Define a tf.scalar_summary that accepts a placeholder:
accuracy_value_ = tf.placeholder(tf.float32, shape=())
accuracy_summary = tf.scalar_summary('accuracy', accuracy_value_)
Then calculate the accuracy for the whole dataset (define a routine that calculates the accuracy for every batch in the dataset and extract the mean value) and save it into a python variable, let's call it va.
Once you have the value of va, just run the accuracy_summary op, feeding the accuracy_value_ placeholder:
sess.run(accuracy_summary, feed_dict={accuracy_value_: va})
I implement a naive one-layer model as an example to classify MNIST dataset and visualize validation accuracy in Tensorboard, it works for me.
import tensorflow as tf
from tensorflow.contrib.learn.python.learn.datasets.mnist import read_data_sets
import os
# number of epoch
num_epoch = 1000
model_dir = '/tmp/tf/onelayer_model/accu_info'
# mnist dataset location, change if you need
data_dir = '../data/mnist'
# load MNIST dataset without one hot
dataset = read_data_sets(data_dir, one_hot=False)
# Create placeholder for input images X and labels y
X = tf.placeholder(tf.float32, [None, 784])
# one_hot = False
y = tf.placeholder(tf.int32)
# One layer model graph
W = tf.Variable(tf.truncated_normal([784, 10], stddev=0.1))
b = tf.Variable(tf.constant(0.1, shape=[10]))
logits = tf.nn.relu(tf.matmul(X, W) + b)
init = tf.initialize_all_variables()
cross_entropy = tf.nn.sparse_softmax_cross_entropy_with_logits(logits, y)
# loss function
loss = tf.reduce_mean(cross_entropy)
train_op = tf.train.GradientDescentOptimizer(0.01).minimize(loss)
_, top_1_op = tf.nn.top_k(logits)
top_1 = tf.reshape(top_1_op, shape=[-1])
correct_classification = tf.cast(tf.equal(top_1, y), tf.float32)
# accuracy function
acc = tf.reduce_mean(correct_classification)
# define info that is used in SummaryWritter
acc_summary = tf.scalar_summary('valid_accuracy', acc)
valid_summary_op = tf.merge_summary([acc_summary])
with tf.Session() as sess:
# initialize all the variable
sess.run(init)
print("Writing Summaries to %s" % model_dir)
train_summary_writer = tf.train.SummaryWriter(model_dir, sess.graph)
# load validation dataset
valid_x = dataset.validation.images
valid_y = dataset.validation.labels
for epoch in xrange(num_epoch):
batch_x, batch_y = dataset.train.next_batch(100)
feed_dict = {X: batch_x, y: batch_y}
_, acc_value, loss_value = sess.run(
[train_op, acc, loss], feed_dict=feed_dict)
vsummary = sess.run(valid_summary_op,
feed_dict={X: valid_x,
y: valid_y})
# Write validation accuracy summary
train_summary_writer.add_summary(vsummary, epoch)
Using batching with your validation set is possible in case you are using tf.metrics ops, which use internal counters.
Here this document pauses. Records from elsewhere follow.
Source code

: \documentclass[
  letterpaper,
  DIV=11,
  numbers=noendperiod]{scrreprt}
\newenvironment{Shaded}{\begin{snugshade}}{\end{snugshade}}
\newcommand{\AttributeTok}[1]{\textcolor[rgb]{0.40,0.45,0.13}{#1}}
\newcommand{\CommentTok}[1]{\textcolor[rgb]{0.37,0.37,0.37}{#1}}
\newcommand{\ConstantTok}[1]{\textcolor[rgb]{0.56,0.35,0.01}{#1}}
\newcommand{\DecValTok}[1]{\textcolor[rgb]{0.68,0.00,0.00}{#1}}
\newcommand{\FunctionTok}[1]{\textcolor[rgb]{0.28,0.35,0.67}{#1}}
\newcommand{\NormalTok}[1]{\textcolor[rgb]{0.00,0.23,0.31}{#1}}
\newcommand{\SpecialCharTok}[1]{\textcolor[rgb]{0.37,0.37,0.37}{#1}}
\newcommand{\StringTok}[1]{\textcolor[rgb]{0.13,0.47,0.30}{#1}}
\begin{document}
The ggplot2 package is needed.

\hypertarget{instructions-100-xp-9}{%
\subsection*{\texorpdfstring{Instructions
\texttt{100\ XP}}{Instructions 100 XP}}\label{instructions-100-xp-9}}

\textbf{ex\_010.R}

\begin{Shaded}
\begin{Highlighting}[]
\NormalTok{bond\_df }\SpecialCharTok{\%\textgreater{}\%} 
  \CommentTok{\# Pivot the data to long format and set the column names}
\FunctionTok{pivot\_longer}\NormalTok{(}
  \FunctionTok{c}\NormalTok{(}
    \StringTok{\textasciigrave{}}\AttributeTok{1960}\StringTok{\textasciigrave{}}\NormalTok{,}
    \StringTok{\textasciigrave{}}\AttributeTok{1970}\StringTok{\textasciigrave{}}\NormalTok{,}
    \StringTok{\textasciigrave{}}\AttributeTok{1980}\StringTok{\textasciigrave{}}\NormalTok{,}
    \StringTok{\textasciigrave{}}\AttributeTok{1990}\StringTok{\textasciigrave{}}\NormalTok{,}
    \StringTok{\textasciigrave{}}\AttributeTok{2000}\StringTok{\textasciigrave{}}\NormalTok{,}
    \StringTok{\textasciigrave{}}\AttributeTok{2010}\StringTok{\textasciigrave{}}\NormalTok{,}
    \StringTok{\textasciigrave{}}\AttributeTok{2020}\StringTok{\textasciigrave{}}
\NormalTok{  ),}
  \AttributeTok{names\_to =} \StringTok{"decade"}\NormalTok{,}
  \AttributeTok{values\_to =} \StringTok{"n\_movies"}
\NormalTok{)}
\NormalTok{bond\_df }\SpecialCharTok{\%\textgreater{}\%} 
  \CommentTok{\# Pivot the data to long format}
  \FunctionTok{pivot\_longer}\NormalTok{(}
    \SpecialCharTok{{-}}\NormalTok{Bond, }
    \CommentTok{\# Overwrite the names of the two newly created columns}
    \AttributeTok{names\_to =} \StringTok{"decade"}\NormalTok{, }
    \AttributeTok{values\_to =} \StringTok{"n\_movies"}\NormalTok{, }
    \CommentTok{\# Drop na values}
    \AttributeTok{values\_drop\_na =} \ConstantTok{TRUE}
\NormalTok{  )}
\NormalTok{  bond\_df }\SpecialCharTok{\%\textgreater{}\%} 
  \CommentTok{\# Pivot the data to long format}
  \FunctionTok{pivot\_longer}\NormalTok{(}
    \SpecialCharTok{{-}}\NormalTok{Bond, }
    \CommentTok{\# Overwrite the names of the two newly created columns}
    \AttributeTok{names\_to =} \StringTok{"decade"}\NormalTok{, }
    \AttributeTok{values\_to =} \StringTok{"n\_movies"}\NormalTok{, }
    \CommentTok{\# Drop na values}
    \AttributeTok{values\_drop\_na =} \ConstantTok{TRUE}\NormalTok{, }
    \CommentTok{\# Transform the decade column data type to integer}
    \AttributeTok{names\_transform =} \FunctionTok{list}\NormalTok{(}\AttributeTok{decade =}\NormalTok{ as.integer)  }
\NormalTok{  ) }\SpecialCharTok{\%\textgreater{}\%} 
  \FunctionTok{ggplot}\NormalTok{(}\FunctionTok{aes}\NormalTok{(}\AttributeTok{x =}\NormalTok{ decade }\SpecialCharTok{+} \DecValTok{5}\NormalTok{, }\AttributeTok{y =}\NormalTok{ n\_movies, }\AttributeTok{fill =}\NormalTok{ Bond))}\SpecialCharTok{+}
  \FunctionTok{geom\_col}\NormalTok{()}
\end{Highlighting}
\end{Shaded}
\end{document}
Here is a simplified example:
model = create_model()
tf.summary.scalar('cost', model.cost_op)
acc_value_op, acc_update_op = tf.metrics.accuracy(labels,predictions)
summary_common = tf.summary.merge_all()
summary_valid = tf.summary.merge([
tf.summary.scalar('accuracy', acc_value_op),
# other metrics here...
])
with tf.Session() as sess:
train_writer = tf.summary.FileWriter(logs_path + '/train',
sess.graph)
valid_writer = tf.summary.FileWriter(logs_path + '/valid')
While training, only write the common summary using your train-writer:
summary = sess.run(summary_common)
train_writer.add_summary(summary, tf.train.global_step(sess, gstep_op))
train_writer.flush()
After every validation, write both summaries using the valid-writer:
gstep, summaryc, summaryv = sess.run([gstep_op, summary_common, summary_valid])
valid_writer.add_summary(summaryc, gstep)
valid_writer.add_summary(summaryv, gstep)
valid_writer.flush()
When using tf.metrics, don't forget to reset the internal counters (local variables) before every validation step.